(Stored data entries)
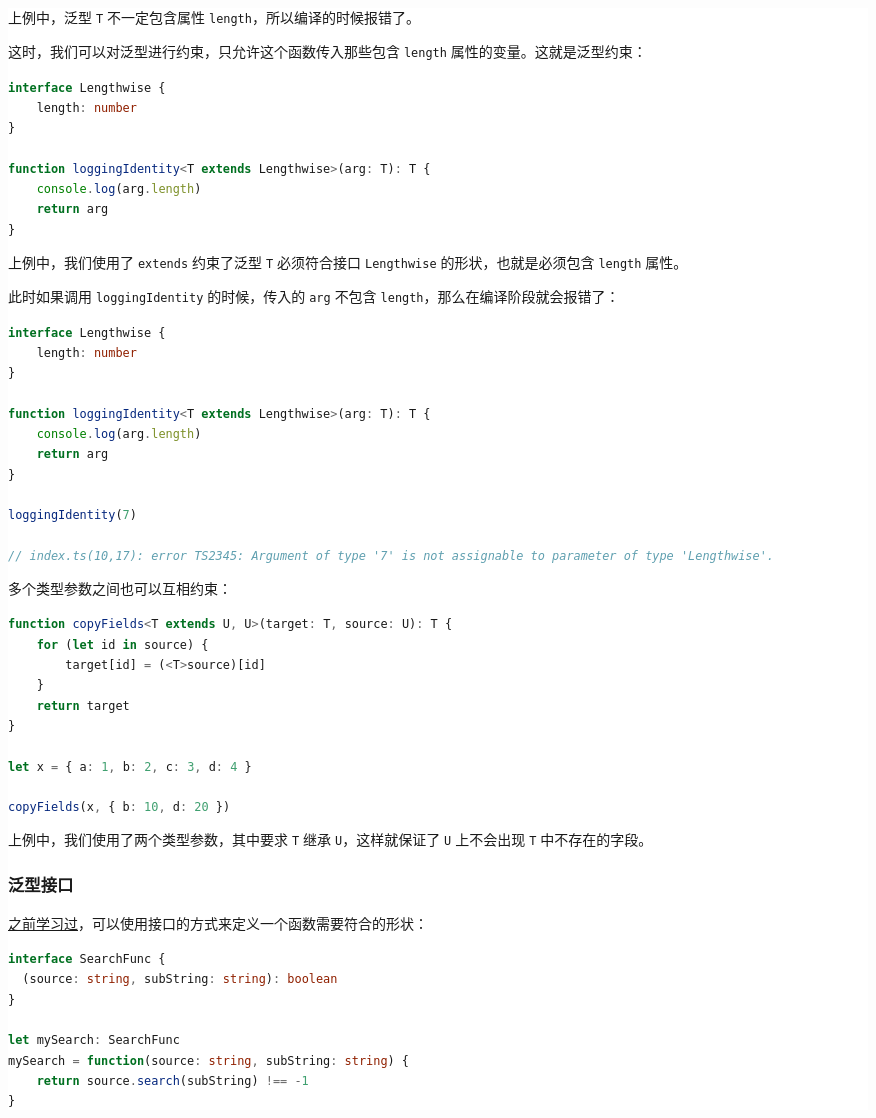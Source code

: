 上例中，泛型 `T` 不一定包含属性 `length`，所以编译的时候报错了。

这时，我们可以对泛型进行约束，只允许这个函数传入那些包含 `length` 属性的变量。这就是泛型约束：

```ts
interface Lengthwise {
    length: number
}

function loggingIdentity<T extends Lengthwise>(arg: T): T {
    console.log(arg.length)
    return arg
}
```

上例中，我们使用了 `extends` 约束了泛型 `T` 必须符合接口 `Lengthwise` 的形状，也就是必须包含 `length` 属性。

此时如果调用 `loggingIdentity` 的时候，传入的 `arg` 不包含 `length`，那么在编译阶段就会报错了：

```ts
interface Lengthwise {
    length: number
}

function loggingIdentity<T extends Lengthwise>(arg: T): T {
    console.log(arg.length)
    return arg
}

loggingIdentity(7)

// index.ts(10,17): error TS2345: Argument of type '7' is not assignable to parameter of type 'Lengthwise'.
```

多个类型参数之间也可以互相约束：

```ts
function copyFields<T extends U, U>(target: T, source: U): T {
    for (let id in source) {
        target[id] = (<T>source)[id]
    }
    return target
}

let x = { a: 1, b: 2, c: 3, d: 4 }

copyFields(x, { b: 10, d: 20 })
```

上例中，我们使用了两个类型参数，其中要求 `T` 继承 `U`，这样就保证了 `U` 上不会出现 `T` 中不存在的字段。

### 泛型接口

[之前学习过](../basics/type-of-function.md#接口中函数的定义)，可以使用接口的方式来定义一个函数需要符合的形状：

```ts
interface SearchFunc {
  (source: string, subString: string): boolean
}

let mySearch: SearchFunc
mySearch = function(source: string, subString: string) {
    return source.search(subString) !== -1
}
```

- INSTRUCTIONS TO FOLLOW -
Write out the data above in full and exactly, but not the pictures.

- TASK RESULT -
Source code

: 上例中，泛型 `T` 不一定包含属性 `length`，所以编译的时候报错了。

这时，我们可以对泛型进行约束，只允许这个函数传入那些包含 `length` 属性的变量。这就是泛型约束：

```ts
interface Lengthwise {
    length: number
}

function loggingIdentity<T extends Lengthwise>(arg: T): T {
    console.log(arg.length)
    return arg
}
```

上例中，我们使用了 `extends` 约束了泛型 `T` 必须符合接口 `Lengthwise` 的形状，也就是必须包含 `length` 属性。

此时如果调用 `loggingIdentity` 的时候，传入的 `arg` 不包含 `length`，那么在编译阶段就会报错了：

```ts
interface Lengthwise {
    length: number
}

function loggingIdentity<T extends Lengthwise>(arg: T): T {
    console.log(arg.length)
    return arg
}

loggingIdentity(7)

// index.ts(10,17): error TS2345: Argument of type '7' is not assignable to parameter of type 'Lengthwise'.
```

多个类型参数之间也可以互相约束：

```ts
function copyFields<T extends U, U>(target: T, source: U): T {
    for (let id in source) {
        target[id] = (<T>source)[id]
    }
    return target
}

let x = { a: 1, b: 2, c: 3, d: 4 }

copyFields(x, { b: 10, d: 20 })
```

上例中，我们使用了两个类型参数，其中要求 `T` 继承 `U`，这样就保证了 `U` 上不会出现 `T` 中不存在的字段。

### 泛型接口

[之前学习过](../basics/type-of-function.md#接口中函数的定义)，可以使用接口的方式来定义一个函数需要符合的形状：

```ts
interface SearchFunc {
  (source: string, subString: string): boolean
}

let mySearch: SearchFunc
mySearch = function(source: string, subString: string) {
    return source.search(subString) !== -1
}
```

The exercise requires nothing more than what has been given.